**EXERCISE AIM:**
Among the entries below, how many lines have the word "Therefore"? Answer only with the number.

**RECORD SET:**
*** Begin section ***

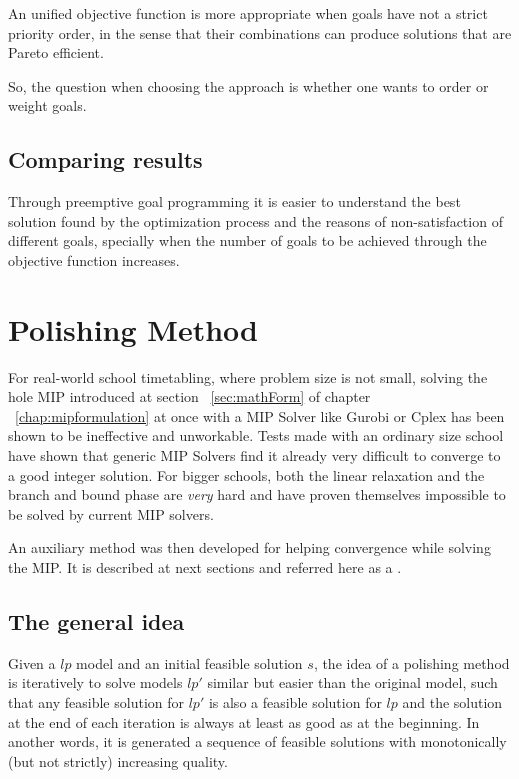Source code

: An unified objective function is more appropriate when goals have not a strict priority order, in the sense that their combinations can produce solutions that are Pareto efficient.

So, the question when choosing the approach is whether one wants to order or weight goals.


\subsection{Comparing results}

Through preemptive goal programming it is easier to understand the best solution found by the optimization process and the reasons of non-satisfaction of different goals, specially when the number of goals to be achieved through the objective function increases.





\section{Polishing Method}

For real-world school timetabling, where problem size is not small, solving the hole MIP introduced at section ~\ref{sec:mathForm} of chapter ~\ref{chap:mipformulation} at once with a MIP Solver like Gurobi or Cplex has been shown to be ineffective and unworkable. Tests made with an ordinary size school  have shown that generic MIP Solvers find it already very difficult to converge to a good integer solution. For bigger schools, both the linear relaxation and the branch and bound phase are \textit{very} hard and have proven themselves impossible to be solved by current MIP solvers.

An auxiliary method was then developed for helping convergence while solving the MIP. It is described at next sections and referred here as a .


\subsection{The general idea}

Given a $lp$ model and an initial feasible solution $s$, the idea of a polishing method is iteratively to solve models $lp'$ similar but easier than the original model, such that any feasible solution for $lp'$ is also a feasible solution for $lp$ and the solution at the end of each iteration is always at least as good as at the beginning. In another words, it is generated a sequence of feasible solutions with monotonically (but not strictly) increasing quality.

*** End section ***
*** Begin section ***

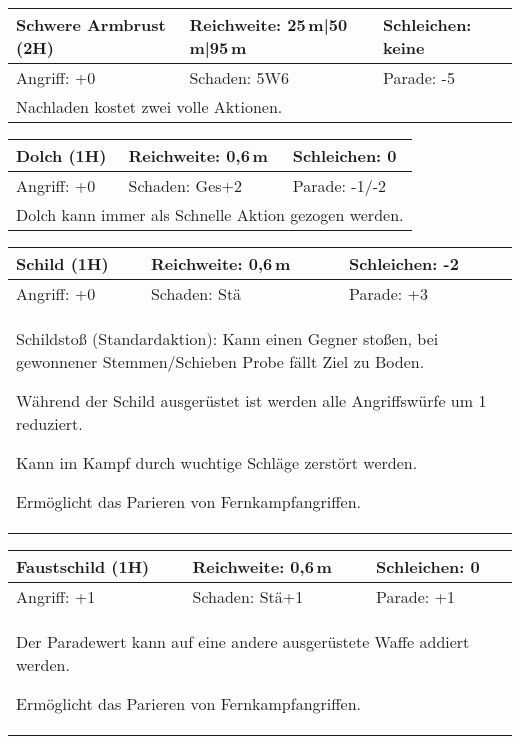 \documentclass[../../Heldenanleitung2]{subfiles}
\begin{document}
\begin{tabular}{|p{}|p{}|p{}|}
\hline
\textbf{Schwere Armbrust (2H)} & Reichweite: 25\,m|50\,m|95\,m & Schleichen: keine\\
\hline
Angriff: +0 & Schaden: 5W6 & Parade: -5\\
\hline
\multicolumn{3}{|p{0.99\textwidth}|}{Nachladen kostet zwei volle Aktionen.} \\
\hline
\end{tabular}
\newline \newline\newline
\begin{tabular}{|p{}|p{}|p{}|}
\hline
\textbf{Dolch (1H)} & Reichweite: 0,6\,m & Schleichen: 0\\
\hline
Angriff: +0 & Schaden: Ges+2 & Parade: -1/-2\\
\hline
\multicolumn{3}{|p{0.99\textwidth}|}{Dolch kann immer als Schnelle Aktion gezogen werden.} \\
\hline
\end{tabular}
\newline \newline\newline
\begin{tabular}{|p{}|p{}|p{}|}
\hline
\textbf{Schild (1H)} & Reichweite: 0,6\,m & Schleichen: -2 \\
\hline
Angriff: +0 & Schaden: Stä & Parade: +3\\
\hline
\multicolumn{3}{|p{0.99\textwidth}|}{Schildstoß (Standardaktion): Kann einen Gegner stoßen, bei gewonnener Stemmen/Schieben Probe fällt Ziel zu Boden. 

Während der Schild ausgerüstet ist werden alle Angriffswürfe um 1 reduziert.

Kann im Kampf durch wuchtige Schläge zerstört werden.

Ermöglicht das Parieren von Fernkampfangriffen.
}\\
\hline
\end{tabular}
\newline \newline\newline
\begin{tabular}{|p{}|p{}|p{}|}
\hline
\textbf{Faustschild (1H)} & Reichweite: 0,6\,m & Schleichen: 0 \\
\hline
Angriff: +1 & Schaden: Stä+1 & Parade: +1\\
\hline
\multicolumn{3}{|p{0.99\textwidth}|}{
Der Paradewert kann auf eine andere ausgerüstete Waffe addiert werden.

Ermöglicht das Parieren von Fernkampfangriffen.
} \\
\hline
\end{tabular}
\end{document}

*** End section ***
*** Begin section ***

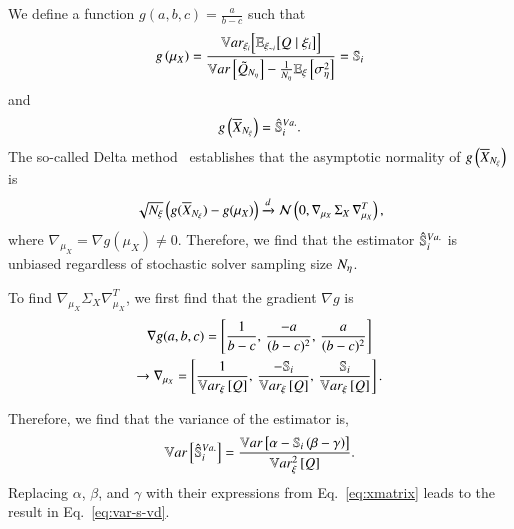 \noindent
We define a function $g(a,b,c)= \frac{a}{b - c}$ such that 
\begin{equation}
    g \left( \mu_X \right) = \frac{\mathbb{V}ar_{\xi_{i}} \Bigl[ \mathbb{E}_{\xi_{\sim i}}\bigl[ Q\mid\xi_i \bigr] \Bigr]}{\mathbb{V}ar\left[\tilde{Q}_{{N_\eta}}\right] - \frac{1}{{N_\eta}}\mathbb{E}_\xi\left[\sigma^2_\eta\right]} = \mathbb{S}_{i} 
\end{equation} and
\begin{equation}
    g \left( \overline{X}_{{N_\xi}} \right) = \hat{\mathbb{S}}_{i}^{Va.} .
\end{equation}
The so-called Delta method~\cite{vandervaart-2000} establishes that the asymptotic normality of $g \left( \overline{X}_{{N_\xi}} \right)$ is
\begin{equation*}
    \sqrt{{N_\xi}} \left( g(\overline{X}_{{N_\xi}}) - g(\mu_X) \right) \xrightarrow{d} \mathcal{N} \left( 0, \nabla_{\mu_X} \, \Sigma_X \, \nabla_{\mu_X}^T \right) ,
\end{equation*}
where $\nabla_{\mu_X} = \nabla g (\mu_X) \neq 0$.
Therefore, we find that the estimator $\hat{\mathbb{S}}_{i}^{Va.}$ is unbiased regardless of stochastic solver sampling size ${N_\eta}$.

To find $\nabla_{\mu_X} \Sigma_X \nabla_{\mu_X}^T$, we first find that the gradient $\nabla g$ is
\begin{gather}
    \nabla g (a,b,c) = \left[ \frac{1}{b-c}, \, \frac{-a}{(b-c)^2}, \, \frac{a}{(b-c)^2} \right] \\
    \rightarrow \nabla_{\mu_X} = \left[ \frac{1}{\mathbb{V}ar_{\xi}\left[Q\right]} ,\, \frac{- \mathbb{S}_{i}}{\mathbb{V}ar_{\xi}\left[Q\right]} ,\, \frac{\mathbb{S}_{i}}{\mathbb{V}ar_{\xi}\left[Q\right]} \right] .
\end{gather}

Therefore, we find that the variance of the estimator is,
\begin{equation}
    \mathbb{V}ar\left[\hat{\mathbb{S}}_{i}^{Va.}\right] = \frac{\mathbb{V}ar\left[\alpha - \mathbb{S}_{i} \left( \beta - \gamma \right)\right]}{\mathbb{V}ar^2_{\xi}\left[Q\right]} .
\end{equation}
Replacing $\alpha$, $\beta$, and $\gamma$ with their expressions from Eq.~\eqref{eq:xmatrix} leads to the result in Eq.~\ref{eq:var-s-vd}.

*** End section ***

**EXERCISE OUTPUT:**
2